# Pastoral Question: Mark 16:9-20 and John 8:1-11



## J. Dean

Do you or have you preached from these passages?

I ask this because in most Bibles it states that the earliest manuscripts available do not contain these passages. That, and the fact that I think in my whole life that I've heard the latter part of Mark 16 preached on only once (and it was a pentecostal preacher talking about it. Go figure).

Thoughts?


----------



## ADKing

Full disclosure: I am persuaded of the superiority of the Received Text, a member of the Trinitarian Bible Society and preach from the King James Version 

Yes, I have preached on John 8 and I have taught from Mark 16. In the case of John 8, I made no explanatory comments about textual issues, I just preached on it in such a way as not to raise doubt. After the sermon, those members who were aware of the issues asked me about it and I was able to have a profitable conversation in that context, whch seemed more appropriate. When teaching on Mark 16 (actually a study on the Great Commission) my intention was to show the positive contribution Mark 16 makes in comparison with Matthew 28 and why it is good we have both accounts.


----------



## Andres

My pastor is currently preaching through Mark's Gospel. Although we haven't gotten to chapter 16 yet, he already mentioned he will be stopping at chapter 15.


----------



## AThornquist

I love how Piper handled John 8. You can Google it for specifics, but he simply laid out why it should not be considered original but also why it should not cause us to doubt the Word of God. What the story principally teaches is taught elsewhere by Jesus.


----------



## Backwoods Presbyterian

I have heard the concept Piper promotes before (ironically at my liberal PC(USA) seminary when the idea that John 8 should not be in her bible destroyed the faith of a young girl in my class) and I find it seriously troublesome. 

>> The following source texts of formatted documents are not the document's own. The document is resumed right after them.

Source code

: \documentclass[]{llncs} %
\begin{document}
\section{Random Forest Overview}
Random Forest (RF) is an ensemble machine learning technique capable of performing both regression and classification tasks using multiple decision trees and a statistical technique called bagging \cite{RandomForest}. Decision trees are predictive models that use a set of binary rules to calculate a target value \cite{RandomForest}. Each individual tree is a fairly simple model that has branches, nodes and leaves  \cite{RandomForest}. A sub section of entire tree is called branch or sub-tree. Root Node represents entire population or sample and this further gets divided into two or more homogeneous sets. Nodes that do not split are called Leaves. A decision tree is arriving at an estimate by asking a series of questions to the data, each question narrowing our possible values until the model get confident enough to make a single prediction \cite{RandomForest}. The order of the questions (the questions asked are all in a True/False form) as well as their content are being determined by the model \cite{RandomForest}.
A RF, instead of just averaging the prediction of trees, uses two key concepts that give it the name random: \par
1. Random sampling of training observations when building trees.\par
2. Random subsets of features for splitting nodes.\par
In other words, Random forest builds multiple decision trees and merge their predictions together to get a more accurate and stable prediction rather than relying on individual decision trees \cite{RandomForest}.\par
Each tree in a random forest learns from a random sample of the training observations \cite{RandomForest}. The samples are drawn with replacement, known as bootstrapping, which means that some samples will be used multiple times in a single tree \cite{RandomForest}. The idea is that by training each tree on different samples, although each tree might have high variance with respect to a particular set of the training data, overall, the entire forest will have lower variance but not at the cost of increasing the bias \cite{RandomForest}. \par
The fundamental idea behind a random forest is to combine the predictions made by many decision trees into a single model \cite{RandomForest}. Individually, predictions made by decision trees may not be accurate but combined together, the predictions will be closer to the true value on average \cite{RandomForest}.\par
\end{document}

Either John 8 is God's Word or its not. Piper's way around the issue is just a cop-out in my mind.


----------



## KMK

I also am not convinced of the CT's superiority, therefore, I have preached John 8:1-11. I don't remember what comments I made about the CT.


----------



## ADKing

AThornquist said:


> I love how Piper handled John 8. You can Google it for specifics, but he simply laid out why it should not be considered original but also why it should not cause us to doubt the Word of God. What the story principally teaches is taught elsewhere by Jesus.

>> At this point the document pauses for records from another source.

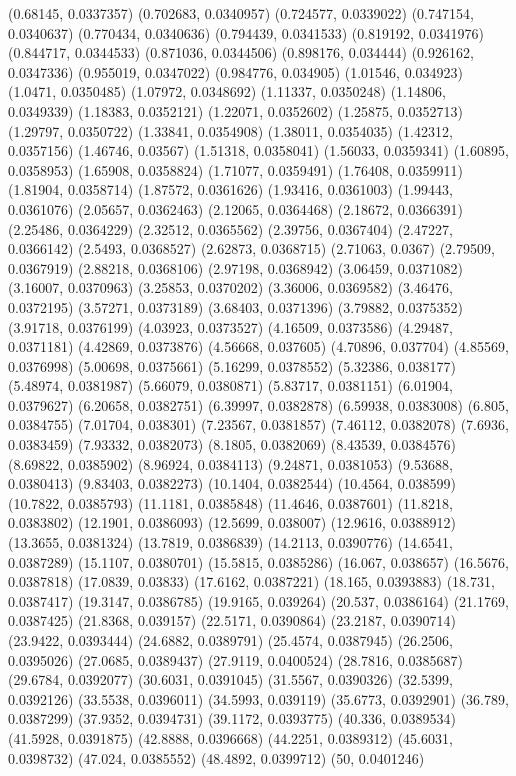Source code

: {(0.68145, 0.0337357)
(0.702683, 0.0340957)
(0.724577, 0.0339022)
(0.747154, 0.0340637)
(0.770434, 0.0340636)
(0.794439, 0.0341533)
(0.819192, 0.0341976)
(0.844717, 0.0344533)
(0.871036, 0.0344506)
(0.898176, 0.034444)
(0.926162, 0.0347336)
(0.955019, 0.0347022)
(0.984776, 0.034905)
(1.01546, 0.034923)
(1.0471, 0.0350485)
(1.07972, 0.0348692)
(1.11337, 0.0350248)
(1.14806, 0.0349339)
(1.18383, 0.0352121)
(1.22071, 0.0352602)
(1.25875, 0.0352713)
(1.29797, 0.0350722)
(1.33841, 0.0354908)
(1.38011, 0.0354035)
(1.42312, 0.0357156)
(1.46746, 0.03567)
(1.51318, 0.0358041)
(1.56033, 0.0359341)
(1.60895, 0.0358953)
(1.65908, 0.0358824)
(1.71077, 0.0359491)
(1.76408, 0.0359911)
(1.81904, 0.0358714)
(1.87572, 0.0361626)
(1.93416, 0.0361003)
(1.99443, 0.0361076)
(2.05657, 0.0362463)
(2.12065, 0.0364468)
(2.18672, 0.0366391)
(2.25486, 0.0364229)
(2.32512, 0.0365562)
(2.39756, 0.0367404)
(2.47227, 0.0366142)
(2.5493, 0.0368527)
(2.62873, 0.0368715)
(2.71063, 0.0367)
(2.79509, 0.0367919)
(2.88218, 0.0368106)
(2.97198, 0.0368942)
(3.06459, 0.0371082)
(3.16007, 0.0370963)
(3.25853, 0.0370202)
(3.36006, 0.0369582)
(3.46476, 0.0372195)
(3.57271, 0.0373189)
(3.68403, 0.0371396)
(3.79882, 0.0375352)
(3.91718, 0.0376199)
(4.03923, 0.0373527)
(4.16509, 0.0373586)
(4.29487, 0.0371181)
(4.42869, 0.0373876)
(4.56668, 0.037605)
(4.70896, 0.037704)
(4.85569, 0.0376998)
(5.00698, 0.0375661)
(5.16299, 0.0378552)
(5.32386, 0.038177)
(5.48974, 0.0381987)
(5.66079, 0.0380871)
(5.83717, 0.0381151)
(6.01904, 0.0379627)
(6.20658, 0.0382751)
(6.39997, 0.0382878)
(6.59938, 0.0383008)
(6.805, 0.0384755)
(7.01704, 0.038301)
(7.23567, 0.0381857)
(7.46112, 0.0382078)
(7.6936, 0.0383459)
(7.93332, 0.0382073)
(8.1805, 0.0382069)
(8.43539, 0.0384576)
(8.69822, 0.0385902)
(8.96924, 0.0384113)
(9.24871, 0.0381053)
(9.53688, 0.0380413)
(9.83403, 0.0382273)
(10.1404, 0.0382544)
(10.4564, 0.038599)
(10.7822, 0.0385793)
(11.1181, 0.0385848)
(11.4646, 0.0387601)
(11.8218, 0.0383802)
(12.1901, 0.0386093)
(12.5699, 0.038007)
(12.9616, 0.0388912)
(13.3655, 0.0381324)
(13.7819, 0.0386839)
(14.2113, 0.0390776)
(14.6541, 0.0387289)
(15.1107, 0.0380701)
(15.5815, 0.0385286)
(16.067, 0.038657)
(16.5676, 0.0387818)
(17.0839, 0.03833)
(17.6162, 0.0387221)
(18.165, 0.0393883)
(18.731, 0.0387417)
(19.3147, 0.0386785)
(19.9165, 0.039264)
(20.537, 0.0386164)
(21.1769, 0.0387425)
(21.8368, 0.039157)
(22.5171, 0.0390864)
(23.2187, 0.0390714)
(23.9422, 0.0393444)
(24.6882, 0.0389791)
(25.4574, 0.0387945)
(26.2506, 0.0395026)
(27.0685, 0.0389437)
(27.9119, 0.0400524)
(28.7816, 0.0385687)
(29.6784, 0.0392077)
(30.6031, 0.0391045)
(31.5567, 0.0390326)
(32.5399, 0.0392126)
(33.5538, 0.0396011)
(34.5993, 0.039119)
(35.6773, 0.0392901)
(36.789, 0.0387299)
(37.9352, 0.0394731)
(39.1172, 0.0393775)
(40.336, 0.0389534)
(41.5928, 0.0391875)
(42.8888, 0.0396668)
(44.2251, 0.0389312)
(45.6031, 0.0398732)
(47.024, 0.0385552)
(48.4892, 0.0399712)
(50, 0.0401246)
}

This is very troubling indeed. As Protestants we believe (or should believe) that God inspired every word of Scripture. To claim that these are not God's words but they are in harmony with general Scriptural themes so can retain a place in the Bible severly undermines an orthodox doctrine of Scripture. 

In my opinion, if one sincerely believes that passages like John 8.1-11 are not the very words of God, and one is preparing a Bible translation, one should have the honesty and courage to remove them altogether. Leaving them in for tradition's sake cannot help but undermine a Protestant doctrine of Scripture.


----------



## MarquezsDg

i struglled with this passage at first. I have come to the conclusion that i wont be convinced by any man and understand that the earliest may not have but the fact is we dont have the original and i believe i have an accurate translation of the orginal so i believe Mark wrote 16:9-20. I know many will say that scholars show that it probaly wasnt. quite frankly i dont care i believe Mark wrote under the inspiration of the Holy Spirit.


----------



## AThornquist

ADKing said:


> To claim that these are not God's words but they are in harmony with general Scriptural themes so can retain a place in the Bible severly undermines an orthodox doctrine of Scripture.



Piper doesn't claim it should be retained on the basis that its themes resonate with Scripture. I believe he follows the reasoning of some conservative Biblical scholars who disagree with its authenticity: it is hard to prove beyond a shadow of a doubt that it is illegitimate even if there are good reasons to think so; thus, perhaps it should be retained with some notification that it is debated.

---------- Post added at 12:00 PM ---------- Previous post was at 11:55 AM ----------




MarquezsDg said:


> I know many will say that scholars show that it probaly wasnt. quite frankly i dont care i believe Mark wrote under the inspiration of the Holy Spirit.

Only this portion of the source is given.